The majority of employees allocated to the Other/Consolidation segment provide services for more than one of the core segments. They include technical service staff.
Engineering Plastics ceased to be an operating segment as of September 30, 2007 and, according to the new segmentation, contained only the Lustran Polymers activities, which were divested as of that date. The originally reported 2007 figures for the Other/ Consolidation segment have been restated to include the amounts attributable to the former Engineering Plastics segment.
Restatements in the Other/Consolidation Segment
| € million | 2007 | 2007 | |
|---|---|---|---|
| Originally reported |
Engineering Plastics |
Restated | |
| External sales | 86 | 668 | 754 |
| Intersegment sales | (117) | 1 | (116) |
| Segment/Group sales | (31) | 669 | 638 |
| Segment result/EBIT | (202) | (176) | (378) |
| Segment assets | 189 | 189 | |
| Segment acquisitions | |||
| Segment capital expenditures | 7 | 17 | 24 |
| Depreciation and amortization |
17 | 17 | |
| Impairments | 2 | 51 | 53 |
| Segment liabilities | 386 | 386 | |
| Employees (December 31) | 2,603 | 2,603 | |
| Employees (average for the year) |
2,738 | 785 | 3,523 |
The reporting regions are those into which LANXESS's activities are organized: EMEA (Europe excluding Germany, Middle East, Africa), Germany, Americas, and Asia-Pacific.

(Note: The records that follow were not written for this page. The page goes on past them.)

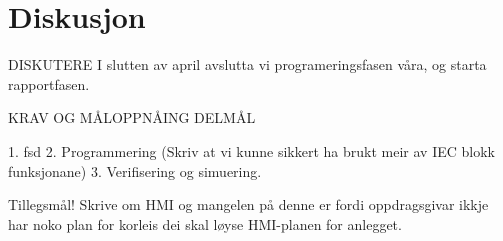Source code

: \chapter{Diskusjon}
\thispagestyle{fancy}
DISKUTERE
I slutten av april avslutta vi programeringsfasen våra, og starta rapportfasen.

KRAV OG MÅLOPPNÅING
DELMÅL

1. fsd 
2. Programmering (Skriv at vi kunne sikkert ha brukt meir av IEC blokk funksjonane)
3. Verifisering og simuering.

Tillegsmål!
Skrive om HMI og mangelen på denne er fordi oppdragsgivar ikkje har noko plan for korleis
dei skal løyse HMI-planen for anlegget.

Segment assets principally comprise property, plant and equipment, intangible assets, inventories and trade receivables. In particular, segment assets do not include cash and cash equivalents, income tax receivables, receivables from derivatives, or other financial assets.
Reconciliation of Segment Assets
| € million | 2007 | 2008 |
|---|---|---|
| Segment assets | 3,477 | 3,905 |
| Cash and cash equivalents | 189 | 249 |
| Other financial assets | 213 | 227 |
| Deferred tax assets | 93 | 137 |
| Derivative assets | 72 | 77 |
| Income tax receivables | 5 | 56 |
| Group assets | 4,049 | 4,651 |
Segment liabilities basically consist of trade payables, other liabilities and provisions. In particular, segment liabilities do not include income tax liabilities, liabilities from derivatives, or other financial liabilities.
Reconciliation of Segment Liabilities
| € million | 2007 | 2008 |
|---|---|---|
| Segment liabilities | 1,746 | 1,831 |
| Other financial liabilities | 660 | 1,154 |
| Derivative liabilities | 6 | 109 |
| Income tax liabilities | 52 | 103 |
| Deferred tax liabilities | 60 | 47 |
| Group liabilities | 2,524 | 3,244 |
Capital expenditures made by the segments mainly comprise additions to intangible assets, property, plant and equipment.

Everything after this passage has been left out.